See the Nextflow Tower documentation for step-by-step instructions on how to run the pipeline from the Nextflow Tower web GUI.

Using the Command Line Interface (CLI)

Assuming you have two acquisitions as above (i.e. named LHA3_R3_small and LHA3_R5_small), you can run the pipeline with the following command:

./main.nf --shared_work_dir /path/to/shared/work/dir --runtime_opts "-B /path/to/shared/work/dir" --acq_names LHA3_R3_small,LHA3_R5_small --ref_acq LHA3_R3_small --channels c0,c1 --dapi_channel c1 [other parameters]

This will run the pipeline and execute all of the jobs on the local workstation where you invoke the command. To use a cluster or cloud for executing the jobs, see the Platforms documentation.

The --runtime_opts parameter is required to mount the shared work directory inside the Singularity containers that are used to execute the pipeline jobs. The --acq_names parameter is required to specify the names of the acquisitions to process. The --ref_acq parameter is required to specify the name of the reference acquisition. The --channels parameter specifies the names of the channels to process in each acquisition. The --dapi_channel parameter is used to specify the name of the channel that contains the DAPI stain.

Pipeline outputs

The output directory contains one folder each acquisition in --acq_names. Under each acquisition directory, you’ll find a folder for each step in the pipeline that was applied to that round.

LHA3_R3_tiny
  assignments
  intensities
  segmentation
  spots
  stitching

LHA3_R5_tiny
  assignments
  intensities
  registration
  spots
  stitching

In this case, the pipeline was run on two acquisitions, LHA3_R3_medium and LHA3_R5_medium. The stitching step was run on both acquisitions. Then the LHA3_R3_medium was segmented and the LHA3_R5_medium was registered to the LHA3_R3_medium. Finally, spot extraction, intensity measurement, and cell assignment were all run on both acquisitions.

Stitching Output

The output of the stitching step includes many intermediate files that can be used for debugging and verification of the results.
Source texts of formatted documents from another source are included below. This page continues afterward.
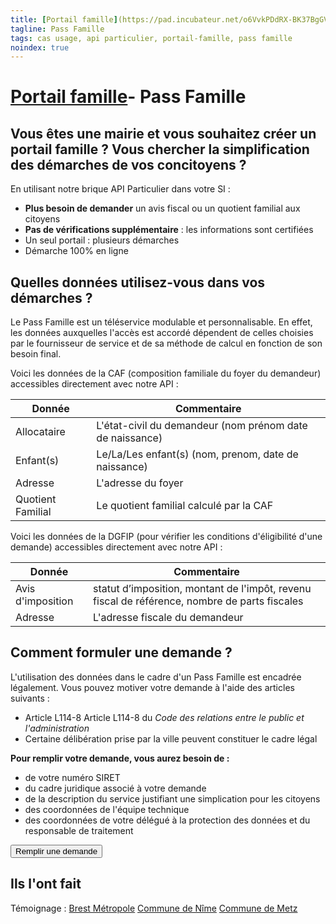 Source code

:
 ```yaml
---
title: [Portail famille](https://pad.incubateur.net/o6VvkPDdRX-BK37BgGVfNg?edit)
tagline: Pass Famille
tags: cas usage, api particulier, portail-famille, pass famille
noindex: true
---
```

# [Portail famille](https://pad.incubateur.net/o6VvkPDdRX-BK37BgGVfNg?edit)- Pass Famille

## Vous êtes une mairie et vous souhaitez créer un portail famille ? Vous chercher la simplification des démarches de vos concitoyens ?

En utilisant notre brique API Particulier dans votre SI : 
- **Plus besoin de demander** un avis fiscal ou un quotient familial aux citoyens
- **Pas de vérifications supplémentaire** : les informations sont certifiées
- Un seul portail : plusieurs démarches 
- Démarche 100% en ligne

## Quelles données utilisez-vous dans vos démarches ?

Le Pass Famille est un téléservice modulable et personnalisable. En effet, les données auxquelles l'accès est accordé dépendent de celles choisies par le fournisseur de service et de sa méthode de calcul en fonction de son besoin final.

Voici les données de la CAF (composition familiale du foyer du demandeur) accessibles directement avec notre API : 

| Donnée            | Commentaire                                              |
| ----------------- | -------------------------------------------------------- |
| Allocataire       | L'état-civil du demandeur (nom prénom date de naissance) |
| Enfant(s)         | Le/La/Les enfant(s) (nom, prenom, date de naissance)     |
| Adresse           | L'adresse du foyer                                       |
| Quotient Familial | Le quotient familial calculé par la CAF                  |

Voici les données de la DGFIP (pour vérifier les conditions d'éligibilité d'une demande) accessibles directement avec notre API :

| Donnée            | Commentaire                                                                                  |
| ----------------- | -------------------------------------------------------------------------------------------- |
| Avis d'imposition | statut d’imposition, montant de l'impôt, revenu fiscal de référence, nombre de parts fiscales |
| Adresse           | L'adresse fiscale du demandeur                                                                |


## Comment formuler une demande ?

L'utilisation des données dans le cadre d'un Pass Famille est encadrée légalement. Vous pouvez motiver votre demande à l'aide des articles suivants :

* Article L114-8 <External href="https://www.legifrance.gouv.fr/affichCodeArticle.do?idArticle=LEGIARTI000033219997&cidTexte=LEGITEXT000031366350&dateTexte=20161009"> Article L114-8 </External> du *Code des relations entre le public et l'administration* 
* Certaine délibération prise par la ville peuvent constituer le cadre légal

**Pour remplir votre demande, vous aurez besoin de :**

- de votre numéro SIRET
- du cadre juridique associé à votre demande
- de la description du service justifiant une simplication pour les citoyens
- des coordonnées de l'équipe technique
- des coordonnées de votre délégué à la protection des données et du responsable de traitement

<Button href="https://signup.api.gouv.fr/api-particulier">Remplir une demande</Button>


## Ils l'ont fait

Témoignage :
[Brest Métropole](https://signup.api.gouv.fr/api-particulier/1255#donnees) 
[Commune de Nîme](https://signup.api.gouv.fr/api-particulier/129#organisation)
[Commune de Metz](https://signup.api.gouv.fr/api-particulier/626#organisation)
  • tiles.json - multi-view metadata about the acquisition converted from the MVL file
  • tiles.n5 - imagery converted from CZI to n5 format tiled according to --stitching_block_size
  • c<channel>-n5.json - metadata about each channel in tiles.n5
  • c<channel>-flatfield - files for flatfield-correction including the calculated brightfield and offset
  • c<channel>-n5-retiled.json - metadata after retiling
  • retiled-images - retiled images
  • optimizer-final.txt - stitching log
  • c<channel>-n5-retiled-final.json - metadata output of stitching
  • export.n5 - final stitched result, tiled according to --retile_z_size

Full details about the stitching pipeline are available here.

Segmentation

The segmentation directory contains a single TIFF file with the cell segmentation result.

Registration

The registration directory contain a <moving>-to-<fixed> directory, e.g LHA3_R5_medium-to-LHA3_R3_medium. Inside that folder:

  • tiles - tile-specific intermediate files
  • aff - result of RANSAC affine alignment
  • transform - registration transform (n5 format)
  • invtransform - inverse of registration transform (n5 format)
  • warped - final registered imagery (n5 format)

Spots

If you use AirLocalize, you’ll get this output:

  • tiles - n5 formatted stack retiled for spot extraction
  • spots_CH.txt - Per channel CSV file containing the spots found in that channel. This is a CSV file containing coordinates of the spots, in microns. This file is used for downstream analysis (e.g. cell assignment).
  • spots_airlocalize_CH.csv - Per channel CSV file containing voxel coordinates of the spots found in channel 0. This file is compatible with the RS-FISH Fiji Plugin.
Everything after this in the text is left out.